▶ **EXERCISE PROMPT**:
State how many lines in the listing include the word "assets", and give no other text.

▶ **DATA RECORDS**:
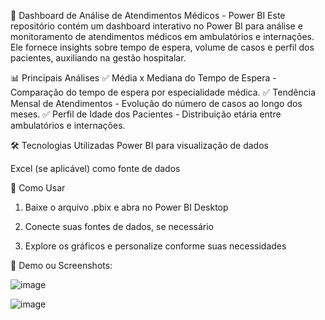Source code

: 🏥 Dashboard de Análise de Atendimentos Médicos - Power BI
Este repositório contém um dashboard interativo no Power BI para análise e monitoramento de atendimentos médicos em ambulatórios e internações. Ele fornece insights sobre tempo de espera, volume de casos e perfil dos pacientes, auxiliando na gestão hospitalar.

📊 Principais Análises
✅ Média x Mediana do Tempo de Espera - Comparação do tempo de espera por especialidade médica.
✅ Tendência Mensal de Atendimentos - Evolução do número de casos ao longo dos meses.
✅ Perfil de Idade dos Pacientes - Distribuição etária entre ambulatórios e internações.

🛠 Tecnologias Utilizadas
Power BI para visualização de dados

Excel (se aplicável) como fonte de dados

🚀 Como Usar
1. Baixe o arquivo .pbix e abra no Power BI Desktop

2. Conecte suas fontes de dados, se necessário

3. Explore os gráficos e personalize conforme suas necessidades

🔗 Demo ou Screenshots:

![image](https://github.com/user-attachments/assets/c1c300e3-0bf7-4e51-b68c-6b00b30049a7)

![image](https://github.com/user-attachments/assets/7e49800a-6e5d-48dc-91dc-e53ce518f93c)

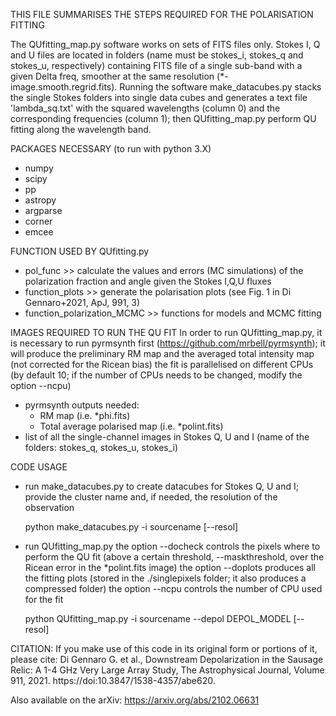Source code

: THIS FILE SUMMARISES THE STEPS REQUIRED FOR THE POLARISATION FITTING

The QUfitting_map.py software works on sets of FITS files only. 
Stokes I, Q and U files are located in folders (name must be stokes_i, stokes_q and stokes_u, respectively) 
containing FITS file of a single sub-band with a given Delta freq, smoother at the same resolution (*-image.smooth.regrid.fits). 
Running the software make_datacubes.py stacks the single Stokes folders into single data cubes 
and generates a text file 'lambda_sq.txt' with the squared wavelengths (column 0) and the corresponding frequencies (column 1);
then QUfitting_map.py perform QU fitting along the wavelength band.


PACKAGES NECESSARY (to run with python 3.X)
- numpy
- scipy
- pp
- astropy
- argparse
- corner
- emcee


FUNCTION USED BY QUfitting.py
- pol_func >> calculate the values and errors (MC simulations) of the polarization fraction and angle given the Stokes I,Q,U fluxes
- function_plots >> generate the polarisation plots (see Fig. 1 in Di Gennaro+2021, ApJ, 991, 3)
- function_polarization_MCMC >> functions for models and MCMC fitting


IMAGES REQUIRED TO RUN THE QU FIT
In order to run QUfitting_map.py, it is necessary to run pyrmsynth first (https://github.com/mrbell/pyrmsynth); it will produce the preliminary RM map and the averaged total intensity map (not corrected for the Ricean bias) 
the fit is parallelised on different CPUs (by default 10; if the number of CPUs needs to be changed, modify the option --ncpu)

- pyrmsynth outputs needed: 
  - RM map (i.e. *phi.fits)
  - Total average polarised map (i.e. *polint.fits)
- list of all the single-channel images in Stokes Q, U and I (name of the folders: stokes_q, stokes_u, stokes_i)


CODE USAGE
- run make_datacubes.py to create datacubes for Stokes Q, U and I;
  provide the cluster name and, if needed, the resolution of the observation

  python make_datacubes.py -i sourcename [--resol]

- run QUfitting_map.py
  the option --docheck controls the pixels where to perform the QU fit (above a certain threshold, --maskthreshold, over the Ricean error in the *polint.fits image)
  the option --doplots produces all the fitting plots (stored in the ./singlepixels folder; it also produces a compressed folder)
  the option --ncpu controls the number of CPU used for the fit

  python QUfitting_map.py -i sourcename --depol DEPOL_MODEL [--resol]


CITATION:
If you make use of this code in its original form or portions of it, please cite:
Di Gennaro G. et al., Downstream Depolarization in the Sausage Relic: A 1-4 GHz Very Large Array Study, The Astrophysical Journal, Volume 911, 2021. https://doi:10.3847/1538-4357/abe620.

Also available on the arXiv: https://arxiv.org/abs/2102.06631 
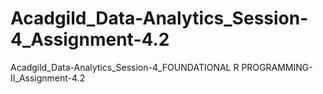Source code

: # Acadgild_Data-Analytics_Session-4_Assignment-4.2
Acadgild_Data-Analytics_Session-4_FOUNDATIONAL R PROGRAMMING-II_Assignment-4.2
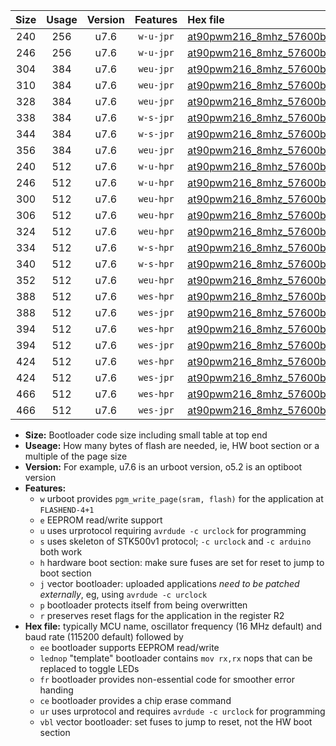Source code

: |Size|Usage|Version|Features|Hex file|
|:-:|:-:|:-:|:-:|:--|
|240|256|u7.6|`w-u-jpr`|[at90pwm216_8mhz_57600bps_ur_vbl.hex](https://raw.githubusercontent.com/stefanrueger/urboot/main/at90pwm216_8mhz_57600bps_ur_vbl.hex)|
|246|256|u7.6|`w-u-jpr`|[at90pwm216_8mhz_57600bps_lednop_ur_vbl.hex](https://raw.githubusercontent.com/stefanrueger/urboot/main/at90pwm216_8mhz_57600bps_lednop_ur_vbl.hex)|
|304|384|u7.6|`weu-jpr`|[at90pwm216_8mhz_57600bps_ee_ur_vbl.hex](https://raw.githubusercontent.com/stefanrueger/urboot/main/at90pwm216_8mhz_57600bps_ee_ur_vbl.hex)|
|310|384|u7.6|`weu-jpr`|[at90pwm216_8mhz_57600bps_ee_lednop_ur_vbl.hex](https://raw.githubusercontent.com/stefanrueger/urboot/main/at90pwm216_8mhz_57600bps_ee_lednop_ur_vbl.hex)|
|328|384|u7.6|`weu-jpr`|[at90pwm216_8mhz_57600bps_ee_lednop_fr_ur_vbl.hex](https://raw.githubusercontent.com/stefanrueger/urboot/main/at90pwm216_8mhz_57600bps_ee_lednop_fr_ur_vbl.hex)|
|338|384|u7.6|`w-s-jpr`|[at90pwm216_8mhz_57600bps_vbl.hex](https://raw.githubusercontent.com/stefanrueger/urboot/main/at90pwm216_8mhz_57600bps_vbl.hex)|
|344|384|u7.6|`w-s-jpr`|[at90pwm216_8mhz_57600bps_lednop_vbl.hex](https://raw.githubusercontent.com/stefanrueger/urboot/main/at90pwm216_8mhz_57600bps_lednop_vbl.hex)|
|356|384|u7.6|`weu-jpr`|[at90pwm216_8mhz_57600bps_ee_lednop_fr_ce_ur_vbl.hex](https://raw.githubusercontent.com/stefanrueger/urboot/main/at90pwm216_8mhz_57600bps_ee_lednop_fr_ce_ur_vbl.hex)|
|240|512|u7.6|`w-u-hpr`|[at90pwm216_8mhz_57600bps_ur.hex](https://raw.githubusercontent.com/stefanrueger/urboot/main/at90pwm216_8mhz_57600bps_ur.hex)|
|246|512|u7.6|`w-u-hpr`|[at90pwm216_8mhz_57600bps_lednop_ur.hex](https://raw.githubusercontent.com/stefanrueger/urboot/main/at90pwm216_8mhz_57600bps_lednop_ur.hex)|
|300|512|u7.6|`weu-hpr`|[at90pwm216_8mhz_57600bps_ee_ur.hex](https://raw.githubusercontent.com/stefanrueger/urboot/main/at90pwm216_8mhz_57600bps_ee_ur.hex)|
|306|512|u7.6|`weu-hpr`|[at90pwm216_8mhz_57600bps_ee_lednop_ur.hex](https://raw.githubusercontent.com/stefanrueger/urboot/main/at90pwm216_8mhz_57600bps_ee_lednop_ur.hex)|
|324|512|u7.6|`weu-hpr`|[at90pwm216_8mhz_57600bps_ee_lednop_fr_ur.hex](https://raw.githubusercontent.com/stefanrueger/urboot/main/at90pwm216_8mhz_57600bps_ee_lednop_fr_ur.hex)|
|334|512|u7.6|`w-s-hpr`|[at90pwm216_8mhz_57600bps.hex](https://raw.githubusercontent.com/stefanrueger/urboot/main/at90pwm216_8mhz_57600bps.hex)|
|340|512|u7.6|`w-s-hpr`|[at90pwm216_8mhz_57600bps_lednop.hex](https://raw.githubusercontent.com/stefanrueger/urboot/main/at90pwm216_8mhz_57600bps_lednop.hex)|
|352|512|u7.6|`weu-hpr`|[at90pwm216_8mhz_57600bps_ee_lednop_fr_ce_ur.hex](https://raw.githubusercontent.com/stefanrueger/urboot/main/at90pwm216_8mhz_57600bps_ee_lednop_fr_ce_ur.hex)|
|388|512|u7.6|`wes-hpr`|[at90pwm216_8mhz_57600bps_ee.hex](https://raw.githubusercontent.com/stefanrueger/urboot/main/at90pwm216_8mhz_57600bps_ee.hex)|
|388|512|u7.6|`wes-jpr`|[at90pwm216_8mhz_57600bps_ee_vbl.hex](https://raw.githubusercontent.com/stefanrueger/urboot/main/at90pwm216_8mhz_57600bps_ee_vbl.hex)|
|394|512|u7.6|`wes-hpr`|[at90pwm216_8mhz_57600bps_ee_lednop.hex](https://raw.githubusercontent.com/stefanrueger/urboot/main/at90pwm216_8mhz_57600bps_ee_lednop.hex)|
|394|512|u7.6|`wes-jpr`|[at90pwm216_8mhz_57600bps_ee_lednop_vbl.hex](https://raw.githubusercontent.com/stefanrueger/urboot/main/at90pwm216_8mhz_57600bps_ee_lednop_vbl.hex)|
|424|512|u7.6|`wes-hpr`|[at90pwm216_8mhz_57600bps_ee_lednop_fr.hex](https://raw.githubusercontent.com/stefanrueger/urboot/main/at90pwm216_8mhz_57600bps_ee_lednop_fr.hex)|
|424|512|u7.6|`wes-jpr`|[at90pwm216_8mhz_57600bps_ee_lednop_fr_vbl.hex](https://raw.githubusercontent.com/stefanrueger/urboot/main/at90pwm216_8mhz_57600bps_ee_lednop_fr_vbl.hex)|
|466|512|u7.6|`wes-hpr`|[at90pwm216_8mhz_57600bps_ee_lednop_fr_ce.hex](https://raw.githubusercontent.com/stefanrueger/urboot/main/at90pwm216_8mhz_57600bps_ee_lednop_fr_ce.hex)|
|466|512|u7.6|`wes-jpr`|[at90pwm216_8mhz_57600bps_ee_lednop_fr_ce_vbl.hex](https://raw.githubusercontent.com/stefanrueger/urboot/main/at90pwm216_8mhz_57600bps_ee_lednop_fr_ce_vbl.hex)|

- **Size:** Bootloader code size including small table at top end
- **Useage:** How many bytes of flash are needed, ie, HW boot section or a multiple of the page size
- **Version:** For example, u7.6 is an urboot version, o5.2 is an optiboot version
- **Features:**
  + `w` urboot provides `pgm_write_page(sram, flash)` for the application at `FLASHEND-4+1`
  + `e` EEPROM read/write support
  + `u` uses urprotocol requiring `avrdude -c urclock` for programming
  + `s` uses skeleton of STK500v1 protocol; `-c urclock` and `-c arduino` both work
  + `h` hardware boot section: make sure fuses are set for reset to jump to boot section
  + `j` vector bootloader: uploaded applications *need to be patched externally*, eg, using `avrdude -c urclock`
  + `p` bootloader protects itself from being overwritten
  + `r` preserves reset flags for the application in the register R2
- **Hex file:** typically MCU name, oscillator frequency (16 MHz default) and baud rate (115200 default) followed by
  + `ee` bootloader supports EEPROM read/write
  + `lednop` "template" bootloader contains `mov rx,rx` nops that can be replaced to toggle LEDs
  + `fr` bootloader provides non-essential code for smoother error handing
  + `ce` bootloader provides a chip erase command
  + `ur` uses urprotocol and requires `avrdude -c urclock` for programming
  + `vbl` vector bootloader: set fuses to jump to reset, not the HW boot section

▶ **ANSWER TO THIS TASK**:
2